Saved data entries
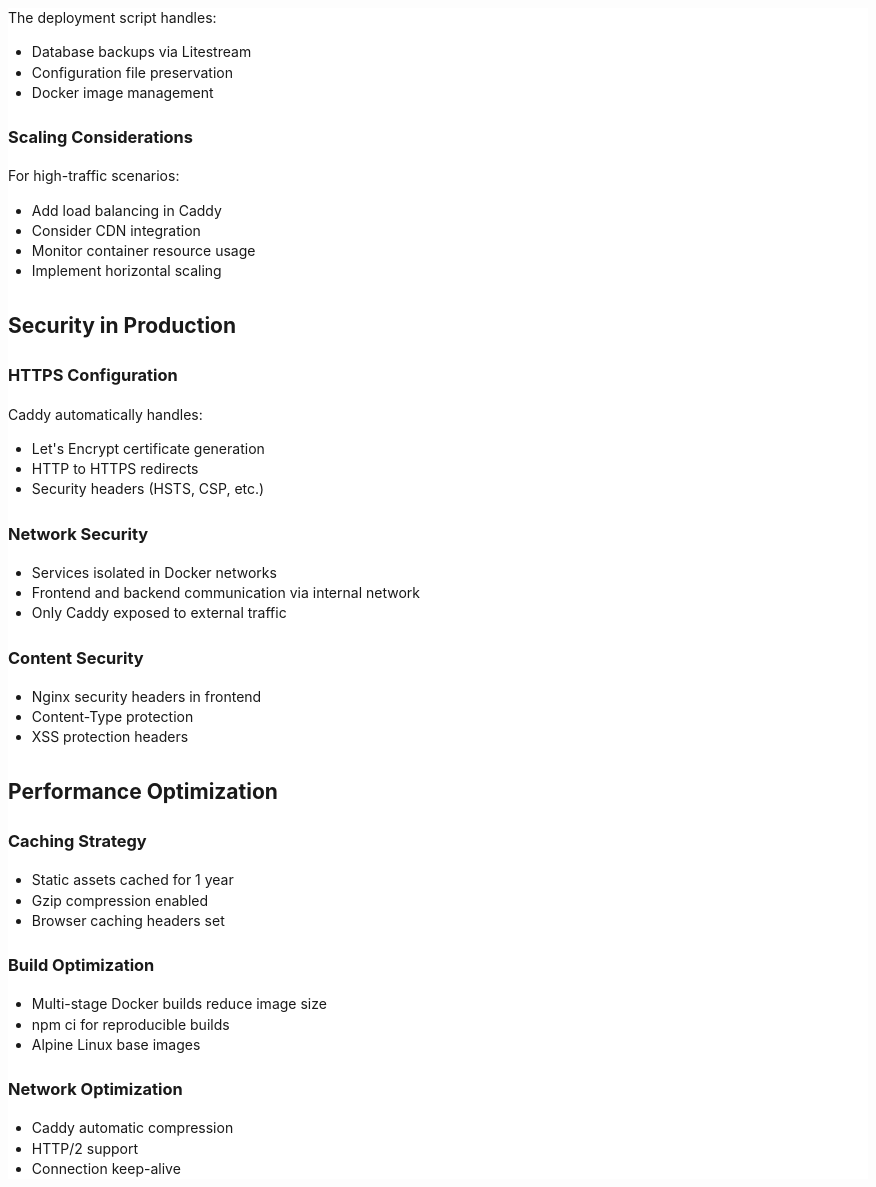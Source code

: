 The deployment script handles:
- Database backups via Litestream
- Configuration file preservation
- Docker image management

### Scaling Considerations

For high-traffic scenarios:
- Add load balancing in Caddy
- Consider CDN integration
- Monitor container resource usage
- Implement horizontal scaling

## Security in Production

### HTTPS Configuration

Caddy automatically handles:
- Let's Encrypt certificate generation
- HTTP to HTTPS redirects
- Security headers (HSTS, CSP, etc.)

### Network Security

- Services isolated in Docker networks
- Frontend and backend communication via internal network
- Only Caddy exposed to external traffic

### Content Security

- Nginx security headers in frontend
- Content-Type protection
- XSS protection headers

## Performance Optimization

### Caching Strategy

- Static assets cached for 1 year
- Gzip compression enabled
- Browser caching headers set

### Build Optimization

- Multi-stage Docker builds reduce image size
- npm ci for reproducible builds
- Alpine Linux base images

### Network Optimization

- Caddy automatic compression
- HTTP/2 support
- Connection keep-alive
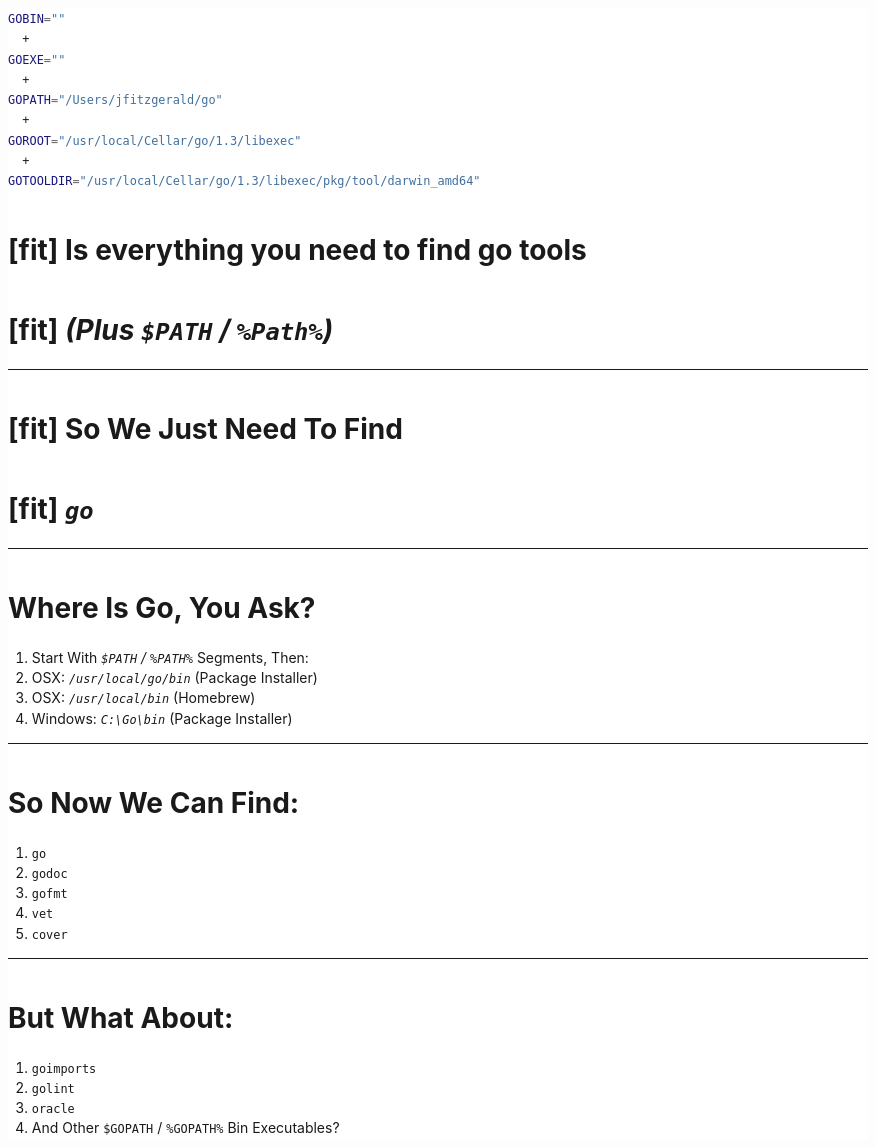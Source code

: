 
```bash
GOBIN=""
  +
GOEXE=""
  +
GOPATH="/Users/jfitzgerald/go"
  +
GOROOT="/usr/local/Cellar/go/1.3/libexec"
  +
GOTOOLDIR="/usr/local/Cellar/go/1.3/libexec/pkg/tool/darwin_amd64"
```

# [fit] Is everything you need to find go tools
# [fit] _(Plus `$PATH` / `%Path%`)_

---

# [fit] So We Just Need To Find

# [fit] _`go`_

---

# Where Is Go, You Ask?

1. Start With _`$PATH` / `%PATH%`_ Segments, Then:
1. OSX: _`/usr/local/go/bin`_ (Package Installer)
1. OSX: _`/usr/local/bin`_ (Homebrew)
1. Windows: _`C:\Go\bin`_ (Package Installer)

---

# So Now We Can Find:

1. `go`
1. `godoc`
1. `gofmt`
1. `vet`
1. `cover`

---

# But What About:

1. `goimports`
1. `golint`
1. `oracle`
1. And Other `$GOPATH` / `%GOPATH%` Bin Executables?


[os]: http://blog.atom.io/2014/05/06/atom-is-now-open-source.html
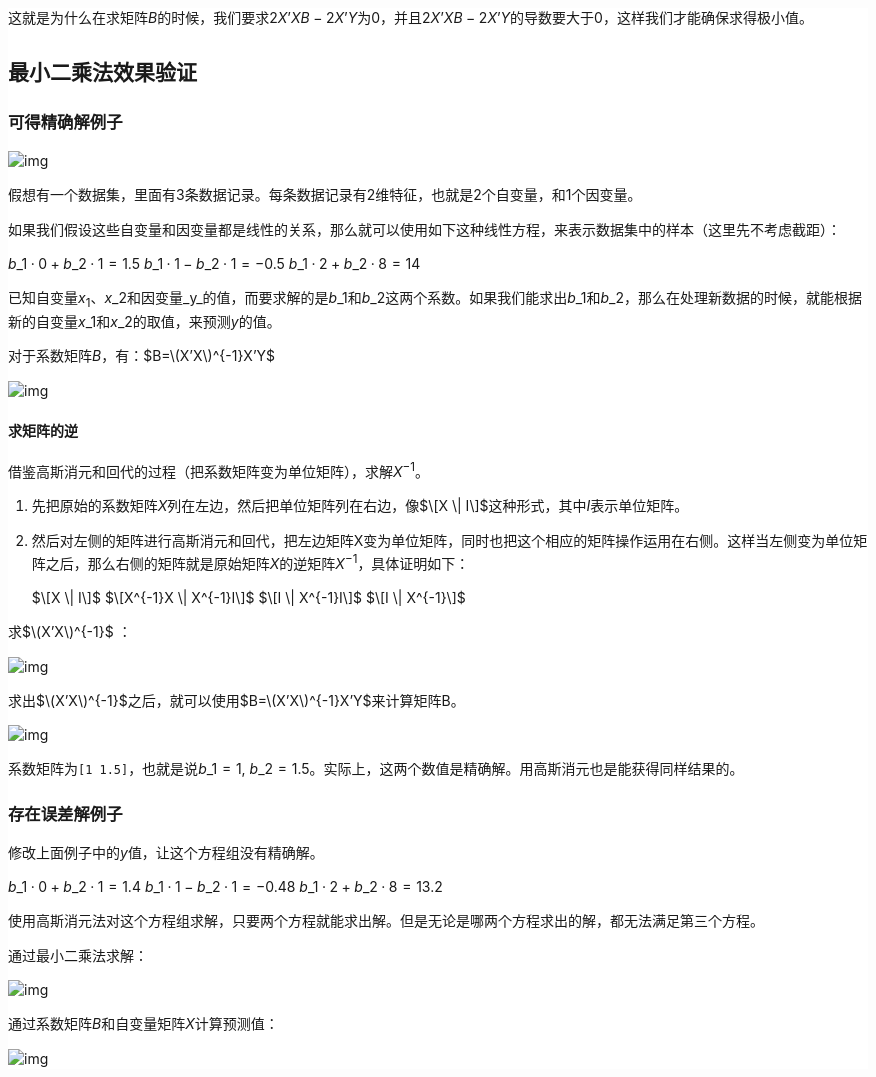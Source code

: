这就是为什么在求矩阵$B$的时候，我们要求$2X’XB-2X’Y$为$0$，并且$2X’XB-2X’Y$的导数要大于$0$，这样我们才能确保求得极小值。

## 最小二乘法效果验证

### 可得精确解例子

![img](../.gitbook/assets/9427dc10b0745cb5680e911e0d0d15b4.png)

假想有一个数据集，里面有3条数据记录。每条数据记录有2维特征，也就是2个自变量，和1个因变量。

如果我们假设这些自变量和因变量都是线性的关系，那么就可以使用如下这种线性方程，来表示数据集中的样本（这里先不考虑截距）：

$b\_1·0+b\_2·1=1.5$ $b\_1·1-b\_2·1=-0.5$ $b\_1·2+b\_2·8=14$

已知自变量$x_1$、$x\_2$和因变量\_y_的值，而要求解的是$b\_1$和$b\_2$这两个系数。如果我们能求出$b\_1$和$b\_2$，那么在处理新数据的时候，就能根据新的自变量$x\_1$和$x\_2$的取值，来预测$y$的值。

对于系数矩阵$B$，有：$B=\(X’X\)^{-1}X’Y$

![img](../.gitbook/assets/f2f70be34564a2e64071cd623d0e3f9d.png)

#### 求矩阵的逆

借鉴高斯消元和回代的过程（把系数矩阵变为单位矩阵），求解$X^{-1}$。

1. 先把原始的系数矩阵$X$列在左边，然后把单位矩阵列在右边，像$\[X \| I\]$这种形式，其中$I$表示单位矩阵。
2. 然后对左侧的矩阵进行高斯消元和回代，把左边矩阵X变为单位矩阵，同时也把这个相应的矩阵操作运用在右侧。这样当左侧变为单位矩阵之后，那么右侧的矩阵就是原始矩阵$X$的逆矩阵$X^{-1}$，具体证明如下：

   $\[X \| I\]$ $\[X^{-1}X \| X^{-1}I\]$ $\[I \| X^{-1}I\]$ $\[I \| X^{-1}\]$

求$\(X’X\)^{-1}$ ：

![img](../.gitbook/assets/1a6f3815a9895fc80f54124a1dae7cad.png)

求出$\(X’X\)^{-1}$之后，就可以使用$B=\(X’X\)^{-1}X’Y$来计算矩阵B。

![img](../.gitbook/assets/fe4c0b674649e5a18b5992c71316253d.png)

系数矩阵为`[1 1.5]`，也就是说$b\_1 = 1$, $b\_2 = 1.5$。实际上，这两个数值是精确解。用高斯消元也是能获得同样结果的。

### 存在误差解例子

修改上面例子中的$y$​值，让这个方程组没有精确解。

$b\_1·0+b\_2·1=1.4$ $b\_1·1-b\_2·1=-0.48$ $b\_1·2+b\_2·8=13.2$

使用高斯消元法对这个方程组求解，只要两个方程就能求出解。但是无论是哪两个方程求出的解，都无法满足第三个方程。

通过最小二乘法求解：

![img](../.gitbook/assets/f3653f2fd1220936834777b62cced310.png)

通过系数矩阵$B$和自变量矩阵$X$计算预测值：

![img](../.gitbook/assets/a3cf56dc09e8e53304060a418ea9707a.png)
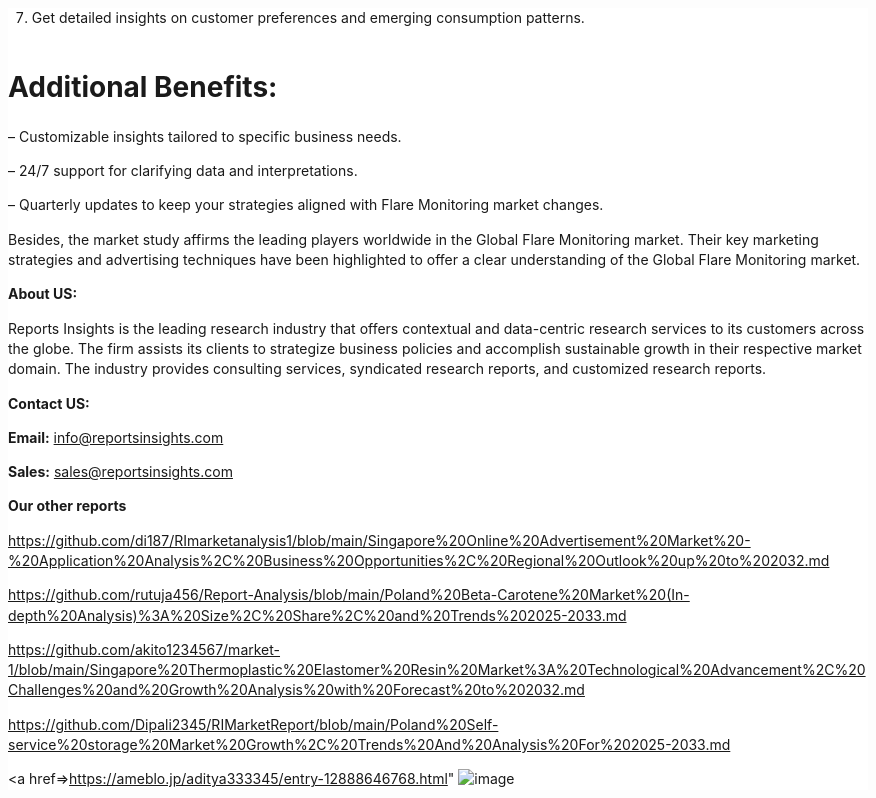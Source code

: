 7. Get detailed insights on customer preferences and emerging consumption patterns.

# <strong>Additional Benefits:</strong>

– Customizable insights tailored to specific business needs.

– 24/7 support for clarifying data and interpretations.

– Quarterly updates to keep your strategies aligned with Flare Monitoring market changes.

Besides, the market study affirms the leading players worldwide in the Global Flare Monitoring market. Their key marketing strategies and advertising techniques have been highlighted to offer a clear understanding of the Global Flare Monitoring market.

<strong><strong>About US</strong>:</strong>

Reports Insights is the leading research industry that offers contextual and data-centric research services to its customers across the globe. The firm assists its clients to strategize business policies and accomplish sustainable growth in their respective market domain. The industry provides consulting services, syndicated research reports, and customized research reports.

<strong>Contact US:</strong>

<p class=><b>Email:</b> <a href=mailto:info@reportsinsights.com>info@reportsinsights.com</a></p>
<p class=><b>Sales:</b> <a href=mailto:sales@reportsinsights.com>sales@reportsinsights.com</a></p>

<strong>Our other reports</strong>

<a href=https://github.com/di187/RImarketanalysis1/blob/main/Singapore%20Online%20Advertisement%20Market%20-%20Application%20Analysis%2C%20Business%20Opportunities%2C%20Regional%20Outlook%20up%20to%202032.md>https://github.com/di187/RImarketanalysis1/blob/main/Singapore%20Online%20Advertisement%20Market%20-%20Application%20Analysis%2C%20Business%20Opportunities%2C%20Regional%20Outlook%20up%20to%202032.md</a>

<a href=https://github.com/rutuja456/Report-Analysis/blob/main/Poland%20Beta-Carotene%20Market%20(In-depth%20Analysis)%3A%20Size%2C%20Share%2C%20and%20Trends%202025-2033.md>https://github.com/rutuja456/Report-Analysis/blob/main/Poland%20Beta-Carotene%20Market%20(In-depth%20Analysis)%3A%20Size%2C%20Share%2C%20and%20Trends%202025-2033.md</a>

<a href=https://github.com/akito1234567/market-1/blob/main/Singapore%20Thermoplastic%20Elastomer%20Resin%20Market%3A%20Technological%20Advancement%2C%20Challenges%20and%20Growth%20Analysis%20with%20Forecast%20to%202032.md>https://github.com/akito1234567/market-1/blob/main/Singapore%20Thermoplastic%20Elastomer%20Resin%20Market%3A%20Technological%20Advancement%2C%20Challenges%20and%20Growth%20Analysis%20with%20Forecast%20to%202032.md</a>

<a href=https://github.com/Dipali2345/RIMarketReport/blob/main/Poland%20Self-service%20storage%20Market%20Growth%2C%20Trends%20And%20Analysis%20For%202025-2033.md>https://github.com/Dipali2345/RIMarketReport/blob/main/Poland%20Self-service%20storage%20Market%20Growth%2C%20Trends%20And%20Analysis%20For%202025-2033.md</a>

<a href=>https://ameblo.jp/aditya333345/entry-12888646768.html</a>"
![image](https://github.com/user-attachments/assets/ce90910d-1e05-4fc9-a185-760620a98c63)
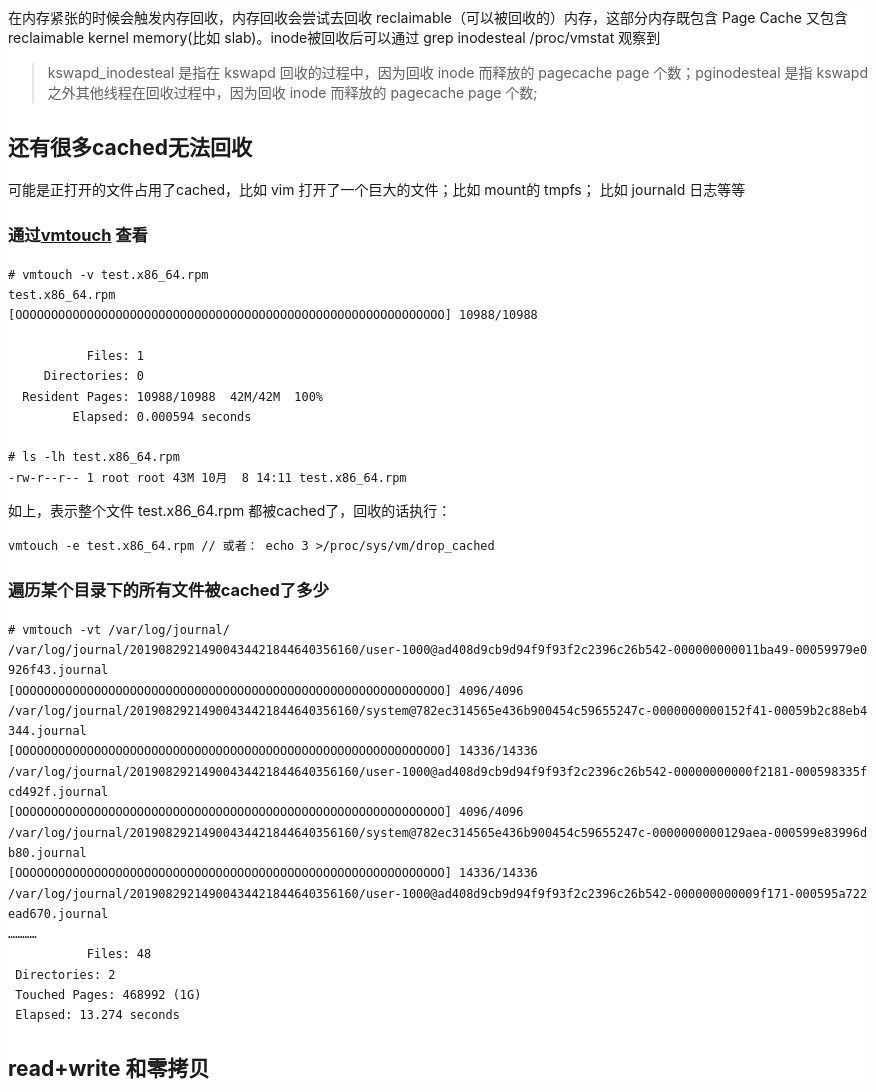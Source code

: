 在内存紧张的时候会触发内存回收，内存回收会尝试去回收 reclaimable（可以被回收的）内存，这部分内存既包含 Page Cache 又包含 reclaimable kernel memory(比如 slab)。inode被回收后可以通过  grep inodesteal /proc/vmstat 观察到

> kswapd_inodesteal 是指在 kswapd 回收的过程中，因为回收 inode 而释放的 pagecache page 个数；pginodesteal 是指 kswapd 之外其他线程在回收过程中，因为回收 inode 而释放的 pagecache page 个数;



## 还有很多cached无法回收

可能是正打开的文件占用了cached，比如 vim 打开了一个巨大的文件；比如 mount的 tmpfs； 比如 journald 日志等等

### 通过[vmtouch](https://hoytech.com/vmtouch/) 查看

	# vmtouch -v test.x86_64.rpm 
	test.x86_64.rpm
	[OOOOOOOOOOOOOOOOOOOOOOOOOOOOOOOOOOOOOOOOOOOOOOOOOOOOOOOOOOOO] 10988/10988
	
	           Files: 1
	     Directories: 0
	  Resident Pages: 10988/10988  42M/42M  100%
	         Elapsed: 0.000594 seconds
	
	# ls -lh test.x86_64.rpm
	-rw-r--r-- 1 root root 43M 10月  8 14:11 test.x86_64.rpm

如上，表示整个文件 test.x86_64.rpm 都被cached了，回收的话执行：

	vmtouch -e test.x86_64.rpm // 或者： echo 3 >/proc/sys/vm/drop_cached

### 遍历某个目录下的所有文件被cached了多少

	# vmtouch -vt /var/log/journal/
	/var/log/journal/20190829214900434421844640356160/user-1000@ad408d9cb9d94f9f93f2c2396c26b542-000000000011ba49-00059979e0926f43.journal
	[OOOOOOOOOOOOOOOOOOOOOOOOOOOOOOOOOOOOOOOOOOOOOOOOOOOOOOOOOOOO] 4096/4096
	/var/log/journal/20190829214900434421844640356160/system@782ec314565e436b900454c59655247c-0000000000152f41-00059b2c88eb4344.journal
	[OOOOOOOOOOOOOOOOOOOOOOOOOOOOOOOOOOOOOOOOOOOOOOOOOOOOOOOOOOOO] 14336/14336
	/var/log/journal/20190829214900434421844640356160/user-1000@ad408d9cb9d94f9f93f2c2396c26b542-00000000000f2181-000598335fcd492f.journal
	[OOOOOOOOOOOOOOOOOOOOOOOOOOOOOOOOOOOOOOOOOOOOOOOOOOOOOOOOOOOO] 4096/4096
	/var/log/journal/20190829214900434421844640356160/system@782ec314565e436b900454c59655247c-0000000000129aea-000599e83996db80.journal
	[OOOOOOOOOOOOOOOOOOOOOOOOOOOOOOOOOOOOOOOOOOOOOOOOOOOOOOOOOOOO] 14336/14336
	/var/log/journal/20190829214900434421844640356160/user-1000@ad408d9cb9d94f9f93f2c2396c26b542-000000000009f171-000595a722ead670.journal
	…………
	           Files: 48
	 Directories: 2
	 Touched Pages: 468992 (1G)
	 Elapsed: 13.274 seconds
## read+write 和零拷贝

--- Task details ---
I need every line of the data that has the word "Pages"; please list them.

--- Answer to this problem ---
	  Resident Pages: 10988/10988  42M/42M  100%
	 Touched Pages: 468992 (1G)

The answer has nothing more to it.